Huffington Post political reporter Sam Stein became the first new media journalist ever to ask President Barack Obama a question at a White House news conference in 2008.
Stein stopped by the Kelly Writers House Tuesday afternoon to talk about changes in new media and journalism, the Huffington Post’s progression in today’s technology-driven society and his participation in the recent election.
As an online-only news outlet, the Huffington Post has been recently gaining relevance in the rapidly changing world of media.
About 20 attended Stein’s talk over lunch at the Writers House — mostly members of the public, with a few students sitting in between classes.
Stephen Fried, a 1979 College graduate and a professor in the English department, introduced Stein and guided the discussion with questions.
Fried, who has taught Stein in the past at Columbia University Graduate School of Journalim, spoke highly of him, calling him “the antidote” to skepticism of online journalism.
“People have wondered over the years whether online-only reporting can be substantial — as substantial as every other kind of bricks and mortar reporting,” Fried said. “Sam has been the proof that, in fact, everything that could have gone over to the New York Times can go onto the Huffington Post.”
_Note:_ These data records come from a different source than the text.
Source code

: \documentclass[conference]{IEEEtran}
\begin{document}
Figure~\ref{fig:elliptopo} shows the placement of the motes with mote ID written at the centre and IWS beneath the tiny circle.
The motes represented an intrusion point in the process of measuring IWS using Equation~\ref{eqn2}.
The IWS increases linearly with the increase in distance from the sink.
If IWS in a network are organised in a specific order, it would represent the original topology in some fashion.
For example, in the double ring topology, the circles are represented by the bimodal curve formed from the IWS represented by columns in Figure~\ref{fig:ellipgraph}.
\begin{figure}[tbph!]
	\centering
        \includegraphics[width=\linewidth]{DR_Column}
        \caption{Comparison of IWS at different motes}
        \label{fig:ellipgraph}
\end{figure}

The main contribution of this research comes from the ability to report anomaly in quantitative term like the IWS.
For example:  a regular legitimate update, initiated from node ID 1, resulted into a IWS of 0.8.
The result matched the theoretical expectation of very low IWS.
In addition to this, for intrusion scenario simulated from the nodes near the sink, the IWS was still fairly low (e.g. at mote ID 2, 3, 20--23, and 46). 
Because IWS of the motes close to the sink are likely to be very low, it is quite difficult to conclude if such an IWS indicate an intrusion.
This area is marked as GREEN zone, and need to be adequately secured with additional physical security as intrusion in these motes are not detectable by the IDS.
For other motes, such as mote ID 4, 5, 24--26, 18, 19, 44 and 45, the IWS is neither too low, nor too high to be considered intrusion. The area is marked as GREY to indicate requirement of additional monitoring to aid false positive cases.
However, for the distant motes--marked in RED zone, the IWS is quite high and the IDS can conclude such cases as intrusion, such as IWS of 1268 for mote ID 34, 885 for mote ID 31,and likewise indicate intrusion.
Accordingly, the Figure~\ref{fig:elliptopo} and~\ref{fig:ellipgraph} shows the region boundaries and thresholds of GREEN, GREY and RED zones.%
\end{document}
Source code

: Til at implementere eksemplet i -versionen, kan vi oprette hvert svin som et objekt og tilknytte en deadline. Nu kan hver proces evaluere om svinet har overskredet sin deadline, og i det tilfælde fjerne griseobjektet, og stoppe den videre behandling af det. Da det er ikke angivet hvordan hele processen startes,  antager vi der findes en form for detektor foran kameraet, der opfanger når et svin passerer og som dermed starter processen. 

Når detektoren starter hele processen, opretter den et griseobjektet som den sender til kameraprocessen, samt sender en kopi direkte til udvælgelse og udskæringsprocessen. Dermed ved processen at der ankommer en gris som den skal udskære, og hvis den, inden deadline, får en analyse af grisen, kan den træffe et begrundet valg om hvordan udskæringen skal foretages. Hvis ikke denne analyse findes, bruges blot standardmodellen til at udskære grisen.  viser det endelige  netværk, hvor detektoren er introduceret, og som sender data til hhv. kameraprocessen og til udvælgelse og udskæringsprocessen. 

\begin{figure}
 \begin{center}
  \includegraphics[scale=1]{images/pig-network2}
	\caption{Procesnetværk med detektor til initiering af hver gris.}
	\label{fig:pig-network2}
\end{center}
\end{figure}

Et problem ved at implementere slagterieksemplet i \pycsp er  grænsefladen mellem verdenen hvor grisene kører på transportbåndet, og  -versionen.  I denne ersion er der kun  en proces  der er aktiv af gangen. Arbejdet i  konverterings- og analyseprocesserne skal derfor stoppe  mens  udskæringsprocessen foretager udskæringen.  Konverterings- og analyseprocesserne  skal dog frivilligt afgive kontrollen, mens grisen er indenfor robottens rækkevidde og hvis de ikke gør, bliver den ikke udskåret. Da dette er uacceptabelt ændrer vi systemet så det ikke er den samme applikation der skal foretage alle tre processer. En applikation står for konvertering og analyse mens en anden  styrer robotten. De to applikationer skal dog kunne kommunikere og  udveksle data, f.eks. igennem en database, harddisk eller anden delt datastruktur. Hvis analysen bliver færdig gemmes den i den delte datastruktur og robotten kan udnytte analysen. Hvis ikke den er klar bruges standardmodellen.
Stein discussed the changes occurring in media today and how the online medium is the future of reporting. The Huffington Post has successfully managed to combine breaking news with good storytelling, and people who can attract readers with their writing will always succeed, he said, no matter the medium.
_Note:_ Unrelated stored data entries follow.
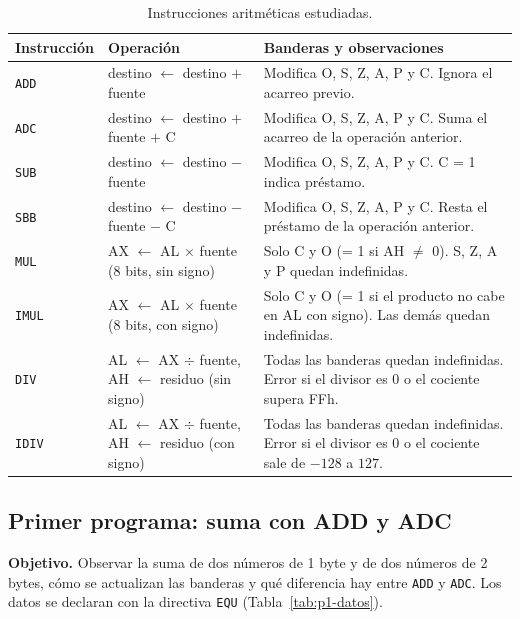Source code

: \documentclass[10pt]{article}
\begin{document}
\begin{table}[htbp]
  \centering
  \caption{Instrucciones aritméticas estudiadas.}
  \label{tab:instrucciones}
  \begin{tabular}{|l|p{4.2cm}|p{5.6cm}|}
    \hline
    \textbf{Instrucción} & \textbf{Operación} & \textbf{Banderas y observaciones} \\
    \hline
    \texttt{ADD} & destino $\leftarrow$ destino $+$ fuente & Modifica O, S, Z, A, P y C. Ignora el acarreo previo. \\
    \hline
    \texttt{ADC} & destino $\leftarrow$ destino $+$ fuente $+$ C & Modifica O, S, Z, A, P y C. Suma el acarreo de la operación anterior. \\
    \hline
    \texttt{SUB} & destino $\leftarrow$ destino $-$ fuente & Modifica O, S, Z, A, P y C. C = 1 indica préstamo. \\
    \hline
    \texttt{SBB} & destino $\leftarrow$ destino $-$ fuente $-$ C & Modifica O, S, Z, A, P y C. Resta el préstamo de la operación anterior. \\
    \hline
    \texttt{MUL} & AX $\leftarrow$ AL $\times$ fuente (8 bits, sin signo) & Solo C y O (= 1 si AH $\neq$ 0). S, Z, A y P quedan indefinidas. \\
    \hline
    \texttt{IMUL} & AX $\leftarrow$ AL $\times$ fuente (8 bits, con signo) & Solo C y O (= 1 si el producto no cabe en AL con signo). Las demás quedan indefinidas. \\
    \hline
    \texttt{DIV} & AL $\leftarrow$ AX $\div$ fuente, AH $\leftarrow$ residuo (sin signo) & Todas las banderas quedan indefinidas. Error si el divisor es 0 o el cociente supera FFh. \\
    \hline
    \texttt{IDIV} & AL $\leftarrow$ AX $\div$ fuente, AH $\leftarrow$ residuo (con signo) & Todas las banderas quedan indefinidas. Error si el divisor es 0 o el cociente sale de $-128$ a $127$. \\
    \hline
  \end{tabular}
\end{table}
 
\subsection{Primer programa: suma con ADD y ADC}
 
\textbf{Objetivo.} Observar la suma de dos números de 1 byte y de dos números de 2 bytes, cómo se actualizan las banderas y qué diferencia hay entre \texttt{ADD} y \texttt{ADC}. Los datos se declaran con la directiva \texttt{EQU} (Tabla~\ref{tab:p1-datos}).
 
\end{document}
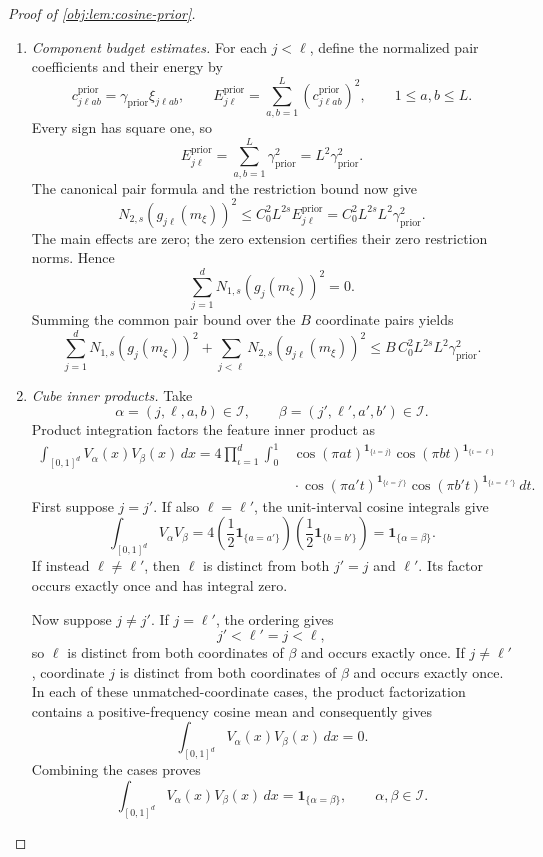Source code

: \begin{proof}[Proof of \cref{obj:lem:cosine-prior}]
\begin{enumerate}
\item \emph{Component budget estimates.}
For each \(j<\ell\), define the normalized pair coefficients and their
energy by
\[
c^{\mathrm{prior}}_{j\ell ab}
=\gamma_{\mathrm{prior}}\xi_{j\ell ab},
\qquad
E^{\mathrm{prior}}_{j\ell}
=\sum_{a,b=1}^L(c^{\mathrm{prior}}_{j\ell ab})^2,
\qquad 1\leq a,b\leq L.
\]
Every sign has square one, so
\[
E^{\mathrm{prior}}_{j\ell}
=\sum_{a,b=1}^L\gamma_{\mathrm{prior}}^2
=L^2\gamma_{\mathrm{prior}}^2.
\]
The canonical pair formula and the restriction bound now give
\[
N_{2,s}(g_{j\ell}(m_\xi))^2
\leq C_0^2L^{2s}E^{\mathrm{prior}}_{j\ell}
=C_0^2L^{2s}L^2\gamma_{\mathrm{prior}}^2.
\]
The main effects are zero; the zero extension certifies their zero
restriction norms. Hence
\[
\sum_{j=1}^dN_{1,s}(g_j(m_\xi))^2=0.
\]
Summing the common pair bound over the \(B\) coordinate pairs yields
\[
\sum_{j=1}^dN_{1,s}(g_j(m_\xi))^2
+\sum_{j<\ell}N_{2,s}(g_{j\ell}(m_\xi))^2
\leq B\,C_0^2L^{2s}L^2\gamma_{\mathrm{prior}}^2.
\]

\item \emph{Cube inner products.}
Take
\[
\alpha=(j,\ell,a,b)\in\mathcal I,
\qquad
\beta=(j',\ell',a',b')\in\mathcal I.
\]
Product integration factors the feature inner product as
\[
\begin{aligned}
\int_{[0,1]^d}V_\alpha(x)V_\beta(x)\,dx
=4\prod_{\iota=1}^d\int_0^1
&\cos(\pi a t)^{\mathbf1_{\{\iota=j\}}}
 \cos(\pi b t)^{\mathbf1_{\{\iota=\ell\}}}\\
&{}\cdot
 \cos(\pi a't)^{\mathbf1_{\{\iota=j'\}}}
 \cos(\pi b't)^{\mathbf1_{\{\iota=\ell'\}}}\,dt .
\end{aligned}
\]
First suppose \(j=j'\). If also \(\ell=\ell'\), the unit-interval cosine
integrals give
\[
\int_{[0,1]^d}V_\alpha V_\beta
=4\left(\frac12\mathbf1_{\{a=a'\}}\right)
  \left(\frac12\mathbf1_{\{b=b'\}}\right)
=\mathbf1_{\{\alpha=\beta\}}.
\]
If instead \(\ell\ne\ell'\), then \(\ell\) is distinct from both
\(j'=j\) and \(\ell'\). Its factor occurs exactly once and has integral
zero.

Now suppose \(j\ne j'\). If \(j=\ell'\), the ordering gives
\[
j'<\ell'=j<\ell,
\]
so \(\ell\) is distinct from both coordinates of \(\beta\) and occurs
exactly once. If \(j\ne\ell'\), coordinate \(j\) is distinct from both
coordinates of \(\beta\) and occurs exactly once. In each of these
unmatched-coordinate cases, the product factorization contains a
positive-frequency cosine mean and consequently gives
\[
\int_{[0,1]^d}V_\alpha(x)V_\beta(x)\,dx=0.
\]
Combining the cases proves
\[
\int_{[0,1]^d}V_\alpha(x)V_\beta(x)\,dx
=\mathbf1_{\{\alpha=\beta\}},
\qquad \alpha,\beta\in\mathcal I.
\]


\end{enumerate}
\end{proof}

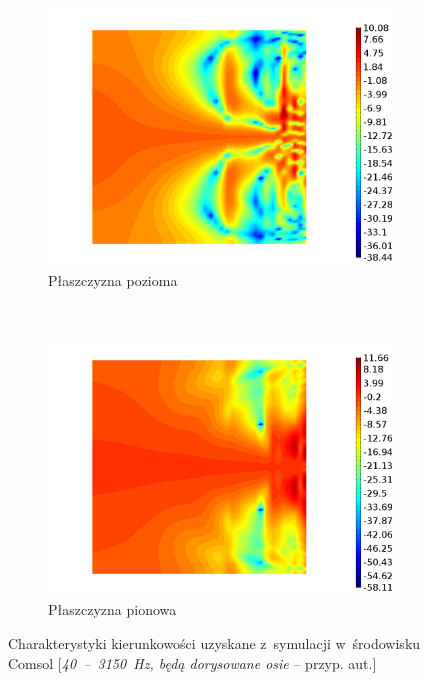 \documentclass[12pt]{oska}
\newcommand{\range}[2]{\num{#1}~--~\num{#2}}
\begin{document}
		
		\begin{figure}[!ht]
			\centering
			\begin{subfigure}[b]{.49\textwidth}
				\includegraphics[width=\textwidth]{horyzontalna_axis_off.png}
				\caption{Płaszczyzna pozioma}
				\label{r:C_poziom}
			\end{subfigure}
			~
			\begin{subfigure}[b]{.49\textwidth}
				\includegraphics[width=\textwidth]{vertykalna_axis_off.png}
				\caption{Płaszczyzna pionowa}
				\label{r:C_pion}
			\end{subfigure}
			
			\caption{Charakterystyki kierunkowości uzyskane z~symulacji w~środowisku Comsol [\textit{\range{40}{3150}~\si{\hertz}, będą dorysowane osie} -- przyp. aut.]}
			\label{r:C_kierunk}
		\end{figure}
		
\end{document}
“There still is a good role for incredible storytelling and people who are good at it,” He added.
Reporters must constantly be on call because of the continuous news cycle enabled by technology, according to Stein.
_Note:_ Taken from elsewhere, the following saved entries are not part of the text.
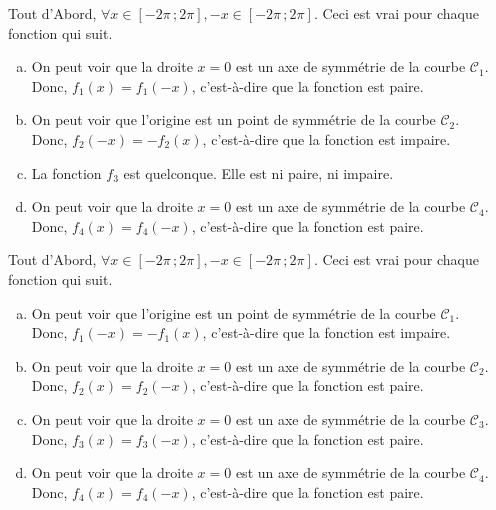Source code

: \documentclass[12pt, a4paper]{article}
\begin{document}
\begin{Exercise}[number={77}]
    Tout d'Abord, $\forall x\in[-2\pi\,;2\pi], -x\in[-2\pi\,;2\pi]$. Ceci est vrai pour chaque fonction qui suit.
    \begin{enumerate}[a)]
        \item On peut voir que la droite $x=0$ est un axe de symmétrie de la courbe $\mathcal{C}_1$. \\ Donc, $f_1(x)=f_1(-x)$, c'est-à-dire que la fonction est paire.
        \item On peut voir que l'origine est un point de symmétrie de la courbe $\mathcal{C}_2$. \\ Donc, $f_2(-x)=-f_2(x)$, c'est-à-dire que la fonction est impaire.
        \item La fonction $f_3$ est quelconque. Elle est ni paire, ni impaire.
        \item On peut voir que la droite $x=0$ est un axe de symmétrie de la courbe $\mathcal{C}_4$. \\ Donc, $f_4(x)=f_4(-x)$, c'est-à-dire que la fonction est paire.
    \end{enumerate}
\end{Exercise}

\begin{Exercise}[number={78}]
    Tout d'Abord, $\forall x\in[-2\pi\,;2\pi], -x\in[-2\pi\,;2\pi]$. Ceci est vrai pour chaque fonction qui suit.
    \begin{enumerate}[a)]
        \item On peut voir que l'origine est un point de symmétrie de la courbe $\mathcal{C}_1$. \\ Donc, $f_1(-x)=-f_1(x)$, c'est-à-dire que la fonction est impaire.
        \item On peut voir que la droite $x=0$ est un axe de symmétrie de la courbe $\mathcal{C}_2$. \\ Donc, $f_2(x)=f_2(-x)$, c'est-à-dire que la fonction est paire.
        \item On peut voir que la droite $x=0$ est un axe de symmétrie de la courbe $\mathcal{C}_3$. \\ Donc, $f_3(x)=f_3(-x)$, c'est-à-dire que la fonction est paire.
        \item On peut voir que la droite $x=0$ est un axe de symmétrie de la courbe $\mathcal{C}_4$. \\ Donc, $f_4(x)=f_4(-x)$, c'est-à-dire que la fonction est paire.
    \end{enumerate}
\end{Exercise}
\end{document}
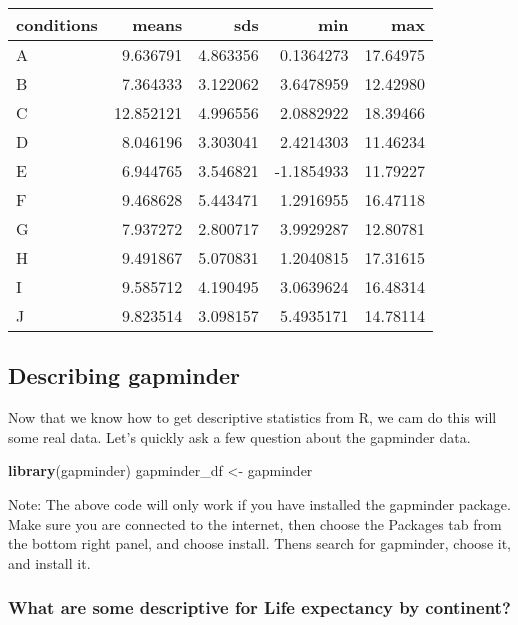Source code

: \documentclass[
]{book}
\newenvironment{Shaded}{\begin{snugshade}}{\end{snugshade}}
\newcommand{\FunctionTok}[1]{\textcolor[rgb]{0.13,0.29,0.53}{\textbf{#1}}}
\newcommand{\NormalTok}[1]{#1}
\newcommand{\OtherTok}[1]{\textcolor[rgb]{0.56,0.35,0.01}{#1}}
\begin{document}
\begin{tabular}{l|r|r|r|r}
\hline
conditions & means & sds & min & max\\
\hline
A & 9.636791 & 4.863356 & 0.1364273 & 17.64975\\
\hline
B & 7.364333 & 3.122062 & 3.6478959 & 12.42980\\
\hline
C & 12.852121 & 4.996556 & 2.0882922 & 18.39466\\
\hline
D & 8.046196 & 3.303041 & 2.4214303 & 11.46234\\
\hline
E & 6.944765 & 3.546821 & -1.1854933 & 11.79227\\
\hline
F & 9.468628 & 5.443471 & 1.2916955 & 16.47118\\
\hline
G & 7.937272 & 2.800717 & 3.9929287 & 12.80781\\
\hline
H & 9.491867 & 5.070831 & 1.2040815 & 17.31615\\
\hline
I & 9.585712 & 4.190495 & 3.0639624 & 16.48314\\
\hline
J & 9.823514 & 3.098157 & 5.4935171 & 14.78114\\
\hline
\end{tabular}

\hypertarget{describing-gapminder}{%
\subsection{Describing gapminder}\label{describing-gapminder}}

Now that we know how to get descriptive statistics from R, we cam do this will some real data. Let's quickly ask a few question about the gapminder data.

\begin{Shaded}
\begin{Highlighting}[]
\FunctionTok{library}\NormalTok{(gapminder)}
\NormalTok{gapminder\_df }\OtherTok{\textless{}{-}}\NormalTok{ gapminder}
\end{Highlighting}
\end{Shaded}

Note: The above code will only work if you have installed the gapminder package. Make sure you are connected to the internet, then choose the Packages tab from the bottom right panel, and choose install. Thens search for gapminder, choose it, and install it.

\hypertarget{what-are-some-descriptive-for-life-expectancy-by-continent}{%
\subsubsection{What are some descriptive for Life expectancy by continent?}\label{what-are-some-descriptive-for-life-expectancy-by-continent}}
\end{document}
Stein also said that he enjoys the flexibility of online journalism. The space confines of print media do not exist, and a story can always be updated and corrected when new information surfaces, although readers may not always check the article later for accuracy.
With experience in reporting for the Huffington Post in both the 2008 and 2012 campaigns, Stein contrasted this election with the last.
“People ended up gravitating more toward their predisposed beliefs than in 2008,” Stein said. “People were not willing to believe what were clearly facts, or statistics or polls.”
College senior Jesse Dubois, who works for the Annenberg Public Policy Center, said he found these insights particularly interesting. “Our idea is that everyone listens to the fact-checkers, that what we’re doing is very important and very persuasive, and [Stein] was able to explain why that wasn’t the case.”
He explained that Republican ads continued to use Obama’s “you didn’t build that comment” even after fact-checkers deemed it misleading.
Fisher Hassenfeld House Coordinator Emily Kovach also said she enjoyed Stein’s discussion. “I got a lot of good insights about the state of modern political reporting [and] the story of one younger journalist’s rise from student to star online reporter,” she said.
The online medium is beneficial for today’s aspiring journalists, Stein said, explaining that with modern technology, young reporters can break through in ways that would have been impossible five to ten years ago. All that is needed is “talent and drive.”
“If you’re a young reporter, so long as you can report and get people on the phone or email and have a bit of competitive instinct, you have now the medium to basically make it for yourself,” Stein said.
This article has been updated to reflect that College senior Jesse Dubois was specifically referring to Republican ads’ usage of Obama’s “you didn’t build that” comment instead of all fact-checking endeavors when he was quoted as saying, “Our idea is that everyone listens to the fact-checkers, that what we’re doing is very important and very persuasive, and [Stein] was able to explain why that wasn’t the case.”